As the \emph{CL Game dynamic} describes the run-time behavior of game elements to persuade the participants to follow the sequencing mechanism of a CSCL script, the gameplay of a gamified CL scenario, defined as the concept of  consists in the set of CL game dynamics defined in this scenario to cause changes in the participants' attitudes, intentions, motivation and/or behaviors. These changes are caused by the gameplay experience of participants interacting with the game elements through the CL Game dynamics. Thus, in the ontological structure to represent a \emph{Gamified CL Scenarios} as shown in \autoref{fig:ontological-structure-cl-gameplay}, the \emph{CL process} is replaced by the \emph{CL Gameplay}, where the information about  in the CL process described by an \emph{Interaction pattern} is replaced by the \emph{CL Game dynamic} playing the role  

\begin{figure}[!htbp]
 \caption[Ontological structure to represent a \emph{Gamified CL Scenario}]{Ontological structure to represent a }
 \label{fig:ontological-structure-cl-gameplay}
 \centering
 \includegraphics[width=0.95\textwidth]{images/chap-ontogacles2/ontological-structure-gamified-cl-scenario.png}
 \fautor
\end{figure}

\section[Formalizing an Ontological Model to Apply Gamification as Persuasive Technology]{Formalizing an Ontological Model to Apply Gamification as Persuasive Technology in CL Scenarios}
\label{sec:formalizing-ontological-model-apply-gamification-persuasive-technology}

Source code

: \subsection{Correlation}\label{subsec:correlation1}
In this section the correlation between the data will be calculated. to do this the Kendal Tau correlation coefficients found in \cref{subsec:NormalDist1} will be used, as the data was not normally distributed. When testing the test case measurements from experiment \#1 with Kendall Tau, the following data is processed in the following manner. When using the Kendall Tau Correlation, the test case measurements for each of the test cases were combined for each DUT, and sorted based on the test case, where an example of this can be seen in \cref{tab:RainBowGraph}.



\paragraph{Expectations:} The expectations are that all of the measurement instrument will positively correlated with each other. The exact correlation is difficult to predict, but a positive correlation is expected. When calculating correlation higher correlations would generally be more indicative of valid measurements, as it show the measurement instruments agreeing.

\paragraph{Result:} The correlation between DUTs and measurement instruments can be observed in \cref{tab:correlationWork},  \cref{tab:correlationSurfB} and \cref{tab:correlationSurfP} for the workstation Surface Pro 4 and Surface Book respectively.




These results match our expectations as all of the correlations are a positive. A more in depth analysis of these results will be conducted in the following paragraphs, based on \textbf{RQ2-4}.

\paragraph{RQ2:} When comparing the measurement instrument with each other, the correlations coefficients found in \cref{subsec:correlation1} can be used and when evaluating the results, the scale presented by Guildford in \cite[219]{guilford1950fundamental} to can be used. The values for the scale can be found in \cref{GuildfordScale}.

TRY IT: Write the records out once more, exactly as shown.

ANSWER BOX:
As the \emph{CL Game dynamic} describes the run-time behavior of game elements to persuade the participants to follow the sequencing mechanism of a CSCL script, the gameplay of a gamified CL scenario, defined as the concept of  consists in the set of CL game dynamics defined in this scenario to cause changes in the participants' attitudes, intentions, motivation and/or behaviors. These changes are caused by the gameplay experience of participants interacting with the game elements through the CL Game dynamics. Thus, in the ontological structure to represent a \emph{Gamified CL Scenarios} as shown in \autoref{fig:ontological-structure-cl-gameplay}, the \emph{CL process} is replaced by the \emph{CL Gameplay}, where the information about  in the CL process described by an \emph{Interaction pattern} is replaced by the \emph{CL Game dynamic} playing the role  

\begin{figure}[!htbp]
 \caption[Ontological structure to represent a \emph{Gamified CL Scenario}]{Ontological structure to represent a }
 \label{fig:ontological-structure-cl-gameplay}
 \centering
 \includegraphics[width=0.95\textwidth]{images/chap-ontogacles2/ontological-structure-gamified-cl-scenario.png}
 \fautor
\end{figure}

\section[Formalizing an Ontological Model to Apply Gamification as Persuasive Technology]{Formalizing an Ontological Model to Apply Gamification as Persuasive Technology in CL Scenarios}
\label{sec:formalizing-ontological-model-apply-gamification-persuasive-technology}

Source code

: \subsection{Correlation}\label{subsec:correlation1}
In this section the correlation between the data will be calculated. to do this the Kendal Tau correlation coefficients found in \cref{subsec:NormalDist1} will be used, as the data was not normally distributed. When testing the test case measurements from experiment \#1 with Kendall Tau, the following data is processed in the following manner. When using the Kendall Tau Correlation, the test case measurements for each of the test cases were combined for each DUT, and sorted based on the test case, where an example of this can be seen in \cref{tab:RainBowGraph}.



\paragraph{Expectations:} The expectations are that all of the measurement instrument will positively correlated with each other. The exact correlation is difficult to predict, but a positive correlation is expected. When calculating correlation higher correlations would generally be more indicative of valid measurements, as it show the measurement instruments agreeing.

\paragraph{Result:} The correlation between DUTs and measurement instruments can be observed in \cref{tab:correlationWork},  \cref{tab:correlationSurfB} and \cref{tab:correlationSurfP} for the workstation Surface Pro 4 and Surface Book respectively.




These results match our expectations as all of the correlations are a positive. A more in depth analysis of these results will be conducted in the following paragraphs, based on \textbf{RQ2-4}.

\paragraph{RQ2:} When comparing the measurement instrument with each other, the correlations coefficients found in \cref{subsec:correlation1} can be used and when evaluating the results, the scale presented by Guildford in \cite[219]{guilford1950fundamental} to can be used. The values for the scale can be found in \cref{GuildfordScale}.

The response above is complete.